While it brought smiles and a series of embracing from Davido and Wizkid’s camps and fanbase, some others felt displeased about the public revelation.
Apparently Burna Boy who paraded himself for the better part of last year as the ‘African Giant’ took a fatal hit and went on a defense spree.
His subliminal response to Davido reads in part:
“everybody knows you cannot play football, but your daddy bought the football team”.
Unarguably both Burna Boy and Davido have done incredibly well for themselves, rendering hit after hit, year after year, and the currency/relevance of the music has earned them awards, endorsements and a discography that speaks volumes artistically.
The question now is who deserves to be called Odogwu?
For more context, Odogwu is an Igbo word that describes a champion and conqueror.

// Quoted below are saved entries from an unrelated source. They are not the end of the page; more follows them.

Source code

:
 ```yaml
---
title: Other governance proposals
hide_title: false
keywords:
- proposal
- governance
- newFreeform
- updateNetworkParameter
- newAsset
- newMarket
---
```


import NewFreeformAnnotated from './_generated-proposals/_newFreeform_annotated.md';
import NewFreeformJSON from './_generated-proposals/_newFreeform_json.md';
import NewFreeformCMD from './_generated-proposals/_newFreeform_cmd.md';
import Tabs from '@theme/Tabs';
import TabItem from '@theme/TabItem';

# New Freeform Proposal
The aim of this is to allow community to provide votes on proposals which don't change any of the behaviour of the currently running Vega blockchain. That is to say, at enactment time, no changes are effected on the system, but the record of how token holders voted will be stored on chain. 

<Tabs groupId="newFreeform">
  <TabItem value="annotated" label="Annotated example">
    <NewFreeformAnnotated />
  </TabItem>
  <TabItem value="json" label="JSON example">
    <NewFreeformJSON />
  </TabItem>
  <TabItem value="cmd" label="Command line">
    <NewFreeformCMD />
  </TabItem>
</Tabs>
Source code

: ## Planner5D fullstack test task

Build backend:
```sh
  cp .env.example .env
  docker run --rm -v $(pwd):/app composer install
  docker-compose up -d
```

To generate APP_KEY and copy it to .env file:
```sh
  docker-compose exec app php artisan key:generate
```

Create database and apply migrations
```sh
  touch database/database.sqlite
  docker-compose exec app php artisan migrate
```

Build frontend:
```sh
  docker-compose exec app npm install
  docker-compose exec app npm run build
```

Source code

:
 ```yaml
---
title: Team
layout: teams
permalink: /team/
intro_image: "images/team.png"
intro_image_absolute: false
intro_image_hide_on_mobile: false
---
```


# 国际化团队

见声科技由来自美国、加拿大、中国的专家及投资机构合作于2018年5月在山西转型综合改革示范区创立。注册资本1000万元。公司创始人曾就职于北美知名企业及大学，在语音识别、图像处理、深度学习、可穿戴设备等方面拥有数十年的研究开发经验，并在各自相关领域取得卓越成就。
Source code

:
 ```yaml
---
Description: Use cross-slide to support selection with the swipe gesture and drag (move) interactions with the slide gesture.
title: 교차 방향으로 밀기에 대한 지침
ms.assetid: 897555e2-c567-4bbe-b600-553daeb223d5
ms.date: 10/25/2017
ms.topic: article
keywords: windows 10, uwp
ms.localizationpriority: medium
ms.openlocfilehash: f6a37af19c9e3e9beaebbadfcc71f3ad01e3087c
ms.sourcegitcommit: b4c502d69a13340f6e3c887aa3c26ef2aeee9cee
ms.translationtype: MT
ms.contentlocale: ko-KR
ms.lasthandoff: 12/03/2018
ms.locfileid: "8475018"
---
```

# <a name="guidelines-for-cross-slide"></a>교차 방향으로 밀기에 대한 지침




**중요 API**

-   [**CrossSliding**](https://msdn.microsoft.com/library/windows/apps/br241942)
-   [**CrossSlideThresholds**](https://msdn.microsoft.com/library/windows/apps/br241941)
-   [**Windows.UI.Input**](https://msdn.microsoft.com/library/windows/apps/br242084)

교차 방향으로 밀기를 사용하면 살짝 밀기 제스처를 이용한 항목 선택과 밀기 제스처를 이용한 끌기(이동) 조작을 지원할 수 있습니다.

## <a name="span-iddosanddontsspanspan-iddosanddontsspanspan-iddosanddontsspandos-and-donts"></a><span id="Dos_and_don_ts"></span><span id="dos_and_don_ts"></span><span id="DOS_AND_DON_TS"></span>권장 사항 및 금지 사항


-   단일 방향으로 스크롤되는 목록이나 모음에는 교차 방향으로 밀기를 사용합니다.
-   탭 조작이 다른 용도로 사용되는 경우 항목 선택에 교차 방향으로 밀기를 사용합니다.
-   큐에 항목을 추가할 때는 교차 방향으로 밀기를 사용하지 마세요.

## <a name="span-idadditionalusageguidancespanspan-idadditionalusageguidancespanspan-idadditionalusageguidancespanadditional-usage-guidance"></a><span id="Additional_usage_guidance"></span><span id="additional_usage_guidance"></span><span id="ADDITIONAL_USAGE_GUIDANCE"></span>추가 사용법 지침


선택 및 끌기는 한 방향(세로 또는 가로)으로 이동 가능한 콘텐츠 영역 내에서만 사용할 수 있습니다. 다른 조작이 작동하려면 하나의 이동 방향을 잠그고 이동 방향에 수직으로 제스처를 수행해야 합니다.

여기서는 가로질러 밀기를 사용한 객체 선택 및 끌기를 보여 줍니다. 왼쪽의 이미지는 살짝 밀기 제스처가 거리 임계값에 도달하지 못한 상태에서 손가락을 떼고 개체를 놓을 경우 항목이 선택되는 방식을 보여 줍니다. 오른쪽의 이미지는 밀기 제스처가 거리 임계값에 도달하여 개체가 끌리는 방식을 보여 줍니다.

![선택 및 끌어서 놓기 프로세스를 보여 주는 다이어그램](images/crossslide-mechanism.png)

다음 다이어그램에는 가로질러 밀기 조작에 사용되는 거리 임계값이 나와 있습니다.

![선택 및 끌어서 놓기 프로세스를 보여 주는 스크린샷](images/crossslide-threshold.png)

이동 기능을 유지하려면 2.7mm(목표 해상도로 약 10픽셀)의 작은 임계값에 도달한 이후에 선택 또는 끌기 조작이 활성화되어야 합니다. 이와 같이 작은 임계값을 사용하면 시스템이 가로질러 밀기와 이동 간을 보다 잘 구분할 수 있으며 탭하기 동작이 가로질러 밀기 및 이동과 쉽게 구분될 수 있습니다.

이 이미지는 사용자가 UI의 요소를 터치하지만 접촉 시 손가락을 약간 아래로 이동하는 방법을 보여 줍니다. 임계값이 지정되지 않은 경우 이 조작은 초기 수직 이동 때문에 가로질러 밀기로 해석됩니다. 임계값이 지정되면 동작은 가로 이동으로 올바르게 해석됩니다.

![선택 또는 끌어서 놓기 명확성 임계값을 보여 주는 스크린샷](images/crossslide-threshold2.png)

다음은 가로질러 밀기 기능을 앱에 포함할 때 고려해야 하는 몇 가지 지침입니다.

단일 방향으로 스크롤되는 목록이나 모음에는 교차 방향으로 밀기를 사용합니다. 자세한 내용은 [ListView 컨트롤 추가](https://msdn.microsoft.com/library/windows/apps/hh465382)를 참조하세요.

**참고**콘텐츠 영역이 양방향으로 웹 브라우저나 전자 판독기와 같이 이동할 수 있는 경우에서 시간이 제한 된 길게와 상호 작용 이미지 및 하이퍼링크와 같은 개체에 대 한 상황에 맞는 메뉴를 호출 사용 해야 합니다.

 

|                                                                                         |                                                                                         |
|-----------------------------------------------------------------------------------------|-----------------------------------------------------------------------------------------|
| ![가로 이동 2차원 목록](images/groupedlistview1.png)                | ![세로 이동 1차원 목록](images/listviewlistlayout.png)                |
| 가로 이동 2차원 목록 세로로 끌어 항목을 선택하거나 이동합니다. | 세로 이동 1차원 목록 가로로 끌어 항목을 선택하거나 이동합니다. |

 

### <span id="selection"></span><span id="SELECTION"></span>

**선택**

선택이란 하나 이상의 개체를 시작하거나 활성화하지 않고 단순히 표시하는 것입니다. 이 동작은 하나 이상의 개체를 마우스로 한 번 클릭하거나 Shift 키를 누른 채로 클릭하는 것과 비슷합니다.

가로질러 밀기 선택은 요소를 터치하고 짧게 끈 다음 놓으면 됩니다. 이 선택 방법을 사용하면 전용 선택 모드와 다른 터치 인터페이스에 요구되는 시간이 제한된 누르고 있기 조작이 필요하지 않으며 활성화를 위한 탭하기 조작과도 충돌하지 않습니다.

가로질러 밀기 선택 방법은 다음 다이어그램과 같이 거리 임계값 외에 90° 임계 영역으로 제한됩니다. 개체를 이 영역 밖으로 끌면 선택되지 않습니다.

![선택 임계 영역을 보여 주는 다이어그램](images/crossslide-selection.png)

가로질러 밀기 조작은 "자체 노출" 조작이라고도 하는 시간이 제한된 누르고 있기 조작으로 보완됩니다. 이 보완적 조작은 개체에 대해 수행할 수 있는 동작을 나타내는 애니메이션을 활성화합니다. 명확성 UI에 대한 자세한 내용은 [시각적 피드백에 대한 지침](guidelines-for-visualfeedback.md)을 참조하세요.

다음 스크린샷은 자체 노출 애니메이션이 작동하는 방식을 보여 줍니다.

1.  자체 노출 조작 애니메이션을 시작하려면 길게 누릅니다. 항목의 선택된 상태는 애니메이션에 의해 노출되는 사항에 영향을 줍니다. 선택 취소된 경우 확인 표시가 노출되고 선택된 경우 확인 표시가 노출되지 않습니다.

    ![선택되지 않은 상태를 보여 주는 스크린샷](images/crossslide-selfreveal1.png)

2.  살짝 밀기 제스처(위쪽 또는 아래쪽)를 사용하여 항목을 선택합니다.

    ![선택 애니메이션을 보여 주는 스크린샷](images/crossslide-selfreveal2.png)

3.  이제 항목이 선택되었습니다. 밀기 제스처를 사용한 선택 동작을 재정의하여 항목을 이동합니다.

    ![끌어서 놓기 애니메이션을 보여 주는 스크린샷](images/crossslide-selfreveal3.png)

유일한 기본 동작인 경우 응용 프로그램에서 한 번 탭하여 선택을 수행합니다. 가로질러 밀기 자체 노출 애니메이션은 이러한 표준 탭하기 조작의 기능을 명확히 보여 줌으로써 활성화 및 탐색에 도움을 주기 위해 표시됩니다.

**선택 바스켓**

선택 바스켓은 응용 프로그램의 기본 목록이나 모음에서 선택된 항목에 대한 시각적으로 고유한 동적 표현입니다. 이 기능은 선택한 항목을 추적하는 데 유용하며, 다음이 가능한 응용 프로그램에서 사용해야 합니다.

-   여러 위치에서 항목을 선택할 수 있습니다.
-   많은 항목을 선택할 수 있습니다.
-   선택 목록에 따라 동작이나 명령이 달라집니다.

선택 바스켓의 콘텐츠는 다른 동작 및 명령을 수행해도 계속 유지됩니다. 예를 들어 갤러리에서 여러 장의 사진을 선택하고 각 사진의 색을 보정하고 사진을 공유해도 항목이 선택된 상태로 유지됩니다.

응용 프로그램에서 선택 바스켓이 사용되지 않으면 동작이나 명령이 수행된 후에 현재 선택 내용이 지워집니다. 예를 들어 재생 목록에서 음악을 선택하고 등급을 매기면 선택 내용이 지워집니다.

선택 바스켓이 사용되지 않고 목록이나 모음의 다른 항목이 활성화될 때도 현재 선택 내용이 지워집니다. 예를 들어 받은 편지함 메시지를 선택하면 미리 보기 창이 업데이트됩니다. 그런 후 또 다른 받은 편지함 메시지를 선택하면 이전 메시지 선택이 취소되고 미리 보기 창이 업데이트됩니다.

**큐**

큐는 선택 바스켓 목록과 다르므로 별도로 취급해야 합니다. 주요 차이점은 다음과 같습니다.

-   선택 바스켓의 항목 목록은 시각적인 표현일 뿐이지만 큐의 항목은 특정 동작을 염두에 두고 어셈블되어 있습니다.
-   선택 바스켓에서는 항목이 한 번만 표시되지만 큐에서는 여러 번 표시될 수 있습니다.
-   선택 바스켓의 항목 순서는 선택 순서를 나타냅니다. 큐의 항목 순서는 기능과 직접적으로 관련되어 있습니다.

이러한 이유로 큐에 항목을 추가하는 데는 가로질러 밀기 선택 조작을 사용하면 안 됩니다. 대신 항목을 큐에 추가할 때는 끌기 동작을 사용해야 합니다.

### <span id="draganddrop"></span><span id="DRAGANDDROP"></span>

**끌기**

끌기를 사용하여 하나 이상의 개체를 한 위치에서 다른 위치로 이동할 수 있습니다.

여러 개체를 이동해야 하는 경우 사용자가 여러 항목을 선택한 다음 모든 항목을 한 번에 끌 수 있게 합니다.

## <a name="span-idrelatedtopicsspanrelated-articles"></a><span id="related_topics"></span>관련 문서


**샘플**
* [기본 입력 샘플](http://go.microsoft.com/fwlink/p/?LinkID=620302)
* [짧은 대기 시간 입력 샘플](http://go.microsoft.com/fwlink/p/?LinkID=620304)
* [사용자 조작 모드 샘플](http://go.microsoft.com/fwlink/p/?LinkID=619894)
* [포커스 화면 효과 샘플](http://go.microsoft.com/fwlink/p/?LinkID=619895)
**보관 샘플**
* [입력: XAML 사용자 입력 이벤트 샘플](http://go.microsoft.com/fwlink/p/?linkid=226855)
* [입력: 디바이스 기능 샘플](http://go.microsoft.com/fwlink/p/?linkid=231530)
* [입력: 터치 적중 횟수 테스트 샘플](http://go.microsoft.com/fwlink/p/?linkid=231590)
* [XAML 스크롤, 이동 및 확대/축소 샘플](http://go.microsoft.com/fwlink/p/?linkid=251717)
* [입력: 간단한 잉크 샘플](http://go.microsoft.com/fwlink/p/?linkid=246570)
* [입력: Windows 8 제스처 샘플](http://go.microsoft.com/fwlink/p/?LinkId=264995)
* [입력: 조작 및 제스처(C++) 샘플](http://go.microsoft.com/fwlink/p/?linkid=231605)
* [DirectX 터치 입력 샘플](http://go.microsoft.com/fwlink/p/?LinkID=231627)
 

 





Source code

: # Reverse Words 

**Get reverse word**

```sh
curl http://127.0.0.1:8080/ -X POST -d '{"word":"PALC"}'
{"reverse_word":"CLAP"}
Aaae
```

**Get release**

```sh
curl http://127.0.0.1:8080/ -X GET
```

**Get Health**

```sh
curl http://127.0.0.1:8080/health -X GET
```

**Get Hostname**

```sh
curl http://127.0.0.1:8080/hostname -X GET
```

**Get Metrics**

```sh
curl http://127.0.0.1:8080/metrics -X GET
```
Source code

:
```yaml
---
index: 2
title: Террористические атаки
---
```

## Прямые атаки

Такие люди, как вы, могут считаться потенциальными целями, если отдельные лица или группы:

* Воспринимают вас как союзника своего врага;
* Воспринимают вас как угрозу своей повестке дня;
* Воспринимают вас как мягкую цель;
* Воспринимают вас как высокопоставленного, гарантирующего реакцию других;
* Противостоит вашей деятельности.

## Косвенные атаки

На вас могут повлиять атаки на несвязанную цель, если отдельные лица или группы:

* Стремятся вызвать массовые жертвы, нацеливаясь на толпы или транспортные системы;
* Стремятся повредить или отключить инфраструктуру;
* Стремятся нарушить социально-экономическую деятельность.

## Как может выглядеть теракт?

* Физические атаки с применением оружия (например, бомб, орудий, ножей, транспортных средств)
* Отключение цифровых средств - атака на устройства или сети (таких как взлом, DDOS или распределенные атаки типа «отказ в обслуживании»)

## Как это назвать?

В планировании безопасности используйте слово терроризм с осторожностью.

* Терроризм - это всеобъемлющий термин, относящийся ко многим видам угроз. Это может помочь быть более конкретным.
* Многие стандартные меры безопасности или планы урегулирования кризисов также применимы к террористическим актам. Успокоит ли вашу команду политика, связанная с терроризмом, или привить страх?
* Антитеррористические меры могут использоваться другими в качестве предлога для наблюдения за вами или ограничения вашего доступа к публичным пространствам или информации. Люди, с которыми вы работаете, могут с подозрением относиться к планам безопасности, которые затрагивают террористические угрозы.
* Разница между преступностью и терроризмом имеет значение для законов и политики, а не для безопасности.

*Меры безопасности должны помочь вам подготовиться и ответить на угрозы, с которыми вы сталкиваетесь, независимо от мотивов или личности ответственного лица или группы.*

Burna Boy recently released a track titled “Odogwu” which also points back to his African Giant claim.
Davido, on his part, has also earned his success and name by dint of hard work just like Burna Boy.
In terms of the music craft, global reach, market penetration, awards, and endorsement, both artistes have grounds for a spin-off.
This is not another article that has its focus on comparing and contrasting, No. Art should be appreciated in all the forms that it is presented, the same goes to the creator.
Whether we like to admit it or not, our reality is that the conversations that seek to drive friction between artistes will occur, but it is up to the parties involved to rise above the antics and move on to partnerships and collaborations. Call it a neutral stand, but it is what it is.
Who deserves to be called Odogwu?
For this writer, it would amount to being objective. We didn’t just get here, Davido and Burnaboy did not make it this far just by their doing.
So the answer suffices that every artiste/talent that has contributed and is actively contributing to the Afrobeats scene is an ‘Odogwu’
The vanguards, the torchbearers, the producers, the songwriters, the sound engineers, the mixers, and all the others championing the course of our music and sounds so that they can travel here and beyond are Odogwus in their own rights.